The explosion occurred hours after the Turkish military shelled positions held by Kurdish militia inside Syria.
Turkey says its three-day-old operation in Syria — its biggest to date in its war-torn neighbor — is targeting both the Islamic State group and the Kurdish People’s Protection Units (YPG) militia leading the fight against the Islamic State in the area.
Ankara has labeled the YPG, which has links to Turkey’s outlawed PKK, as a terror group bent on carving out an autonomous Kurdish region in Syria near the Turkish border.
The blast in Cizre tore the facade off the four-story police headquarters, sending up clouds of thick black smoke. Adjacent buildings were also badly damaged.
The state-run Anadolu news agency said the bomb went off 50m away from the building at a control post.

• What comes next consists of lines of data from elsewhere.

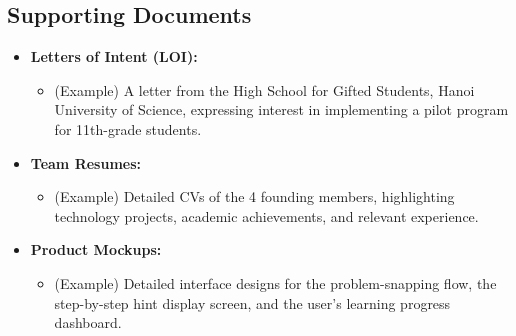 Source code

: \subsection{Supporting Documents}
\begin{itemize}
    \item \textbf{Letters of Intent (LOI):}
    \begin{itemize}
        \item (Example) A letter from the High School for Gifted Students, Hanoi University of Science, expressing interest in implementing a pilot program for 11th-grade students.
    \end{itemize}
    \item \textbf{Team Resumes:}
    \begin{itemize}
        \item (Example) Detailed CVs of the 4 founding members, highlighting technology projects, academic achievements, and relevant experience.
    \end{itemize}
    \item \textbf{Product Mockups:}
    \begin{itemize}
        \item (Example) Detailed interface designs for the problem-snapping flow, the step-by-step hint display screen, and the user's learning progress dashboard.
    \end{itemize}
\end{itemize} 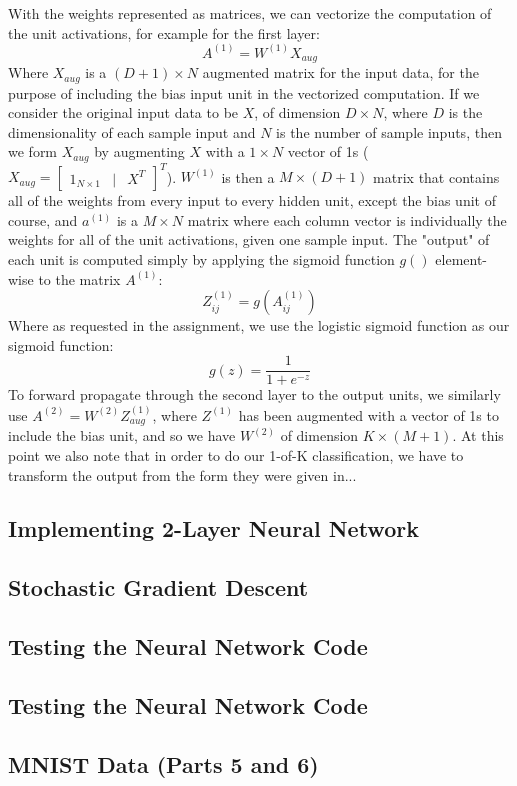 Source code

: \documentclass[10pt]{article}
\begin{document}
With the weights represented as matrices, we can vectorize the computation of the unit activations, for example for the first layer:
%
%
\begin{equation}
A^{(1)} = W^{(1)} X_{aug}
\end{equation}
%
%
Where $X_{aug}$ is a $(D+1) \times N$ augmented matrix for the input data, for the purpose of including the bias input unit in the vectorized computation.  If we consider the original input data to be $X$, of dimension $D \times N$, where $D$ is the dimensionality of each sample input and $N$ is the number of sample inputs, then we form $X_{aug}$ by augmenting $X$ with a $1 \times N$ vector of 1s ($X_{aug} = \begin{bmatrix} 1_{N \times 1} &| & X^T\end{bmatrix} ^T$).  $W^{(1)}$ is then a $M \times (D+1)$ matrix that contains all of the weights from every input to every hidden unit, except the bias unit of course, and $a^{(1)}$ is a $M \times N$ matrix where each column vector is individually the weights for all of the unit activations, given one sample input.  The "output" of each unit is computed simply by applying the sigmoid function $g()$ element-wise to the matrix $A^{(1)}$:
%
%
\begin{equation}
Z^{(1)}_{ij} = g(A^{(1)}_{ij})
\end{equation}
%
%
Where as requested in the assignment, we use the logistic sigmoid function as our sigmoid function:
%
%
\begin{equation}
g(z) = \frac{1}{1 + e^{-z}}
\end{equation}
%
%
To forward propagate through the second layer to the output units, we similarly use $A^{(2)} = W^{(2)} Z_{aug}^{(1)}$, where $Z^{(1)}$ has been augmented with a vector of 1s to include the bias unit, and so we have $W^{(2)}$ of dimension $K \times (M+1)$.  At this point we also note that in order to do our 1-of-K classification, we have to transform the output from the form they were given in...





\subsection*{Implementing 2-Layer Neural Network}

\subsection*{Stochastic Gradient Descent}

\subsection*{Testing the Neural Network Code}

\subsection*{Testing the Neural Network Code}

\subsection*{MNIST Data (Parts 5 and 6)}
\end{document}

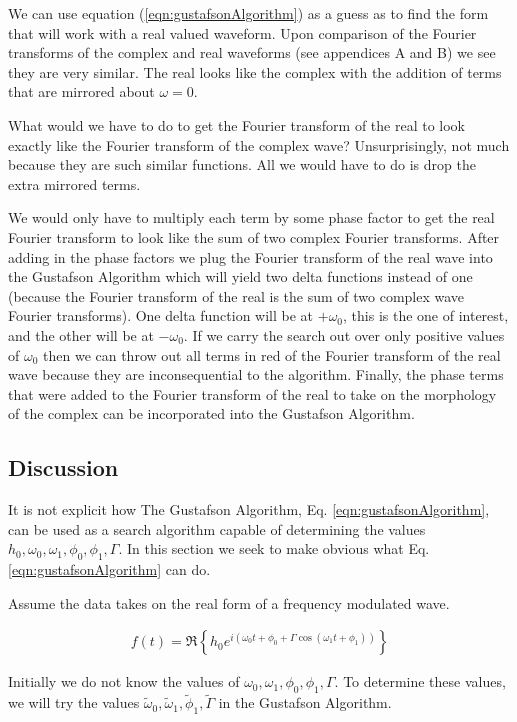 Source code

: \documentclass[onecolumn, groupedaddress, 10pt]{revtex4-1}
\begin{document}
We can use equation (\ref{eqn:gustafsonAlgorithm}) as a guess as to find the form that will work with a real valued waveform.  Upon comparison of the Fourier transforms of the complex and real waveforms (see appendices A and B) we see they are very similar.  The real looks like the complex with the addition of terms that are mirrored about $\omega=0$.

What would we have to do to get the Fourier transform of the real to look exactly like the Fourier transform of the complex wave?  Unsurprisingly, not much because they are such similar functions.  All we would have to do is drop the extra mirrored terms.


We would only have to multiply each term by some phase factor to get the real Fourier transform to look like the sum of two complex Fourier transforms.  After adding in the phase factors we plug the Fourier transform of the real wave into the Gustafson Algorithm which will yield two delta functions instead of one (because the Fourier transform of the real is the sum of two complex wave Fourier transforms).  One delta function will be at $+\omega_0$, this is the one of interest, and the other will be at $-\omega_0$. If we carry the search out over only positive values of $\omega_0$ then we can throw out all terms in red of the Fourier transform of the real wave because they are inconsequential to the algorithm.  Finally, the phase terms that were added to the Fourier transform of the real to take on the morphology of the complex can be incorporated into the Gustafson Algorithm.


\subsection{Discussion}
It is not explicit how The Gustafson Algorithm, Eq. \ref{eqn:gustafsonAlgorithm}, can be used as a search algorithm capable of determining the values $h_0, \omega_0, \omega_1, \phi_0, \phi_1, \Gamma$.  In this section we seek to make obvious what Eq. \ref{eqn:gustafsonAlgorithm} can do.  

Assume the data takes on the real form of a frequency modulated wave.

\begin{align}
\label{eqn:realData}
f(t) = \Re \left\{ h_0 e^{i\left( \omega_0 t + \phi_0 + \Gamma \cos( \omega_1 t + \phi_1 ) \right)} \right\}
\end{align}

Initially we do not know the values of $\omega_0, \omega_1, \phi_0, \phi_1, \Gamma$.  To determine these values, we will try the values $\widetilde{\omega}_0, \widetilde{\omega}_1, \widetilde{\phi}_1, \widetilde{\Gamma}$ in the Gustafson Algorithm.
\end{document}
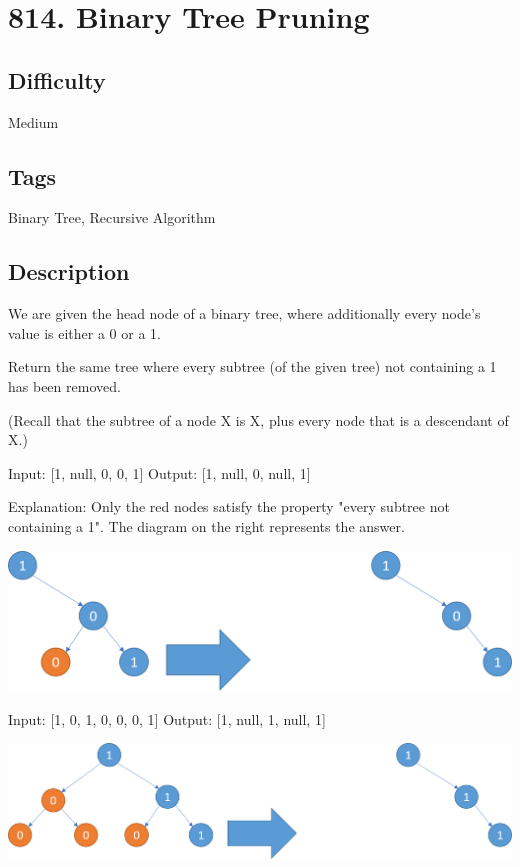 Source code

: \tocless\section{814. Binary Tree Pruning}
\label{algo:814}

\subsection*{Difficulty}
Medium

\subsection*{Tags}
Binary Tree, Recursive Algorithm

\subsection*{Description}
We are given the head node  of a binary tree, where additionally every node's value is either a 0 or a 1.

Return the same tree where every subtree (of the given tree) not containing a 1 has been removed.

(Recall that the subtree of a node X is X, plus every node that is a descendant of X.)
\begin{example}
\begin{multilinecode}
Input: [1, null, 0, 0, 1]
Output: [1, null, 0, null, 1]

Explanation:
Only the red nodes satisfy the property "every subtree not containing a 1".
The diagram on the right represents the answer.
\end{multilinecode}
\includegraphics*[width=14cm]{figs/algo_814_1}
\end{example}

\begin{example}
\begin{multilinecode}
Input: [1, 0, 1, 0, 0, 0, 1]
Output: [1, null, 1, null, 1]
\end{multilinecode}
\includegraphics*[width=14cm]{figs/algo_814_2}
\end{example}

Cizre, a majority Kurdish town, has borne the brunt of renewed violence between the outlawed PKK and government forces since the collapse of a ceasefire last year.
Turkish security forces have been hit by near daily attacks by the PKK since the two-and-a-half year truce collapsed, leaving hundreds of police officers and soldiers dead. The latest bombing came at a critical moment, with hundreds of Turkish forces and dozens of tanks deployed inside Syria.
Turkish Prime Minister Binali Yidirim denounced as a “bare-faced lie” suggestions in Western media that the Syria operation was singling out Kurds.
“They either know nothing about the world, or else their job is to report a bare-faced lie,” Yildirim said.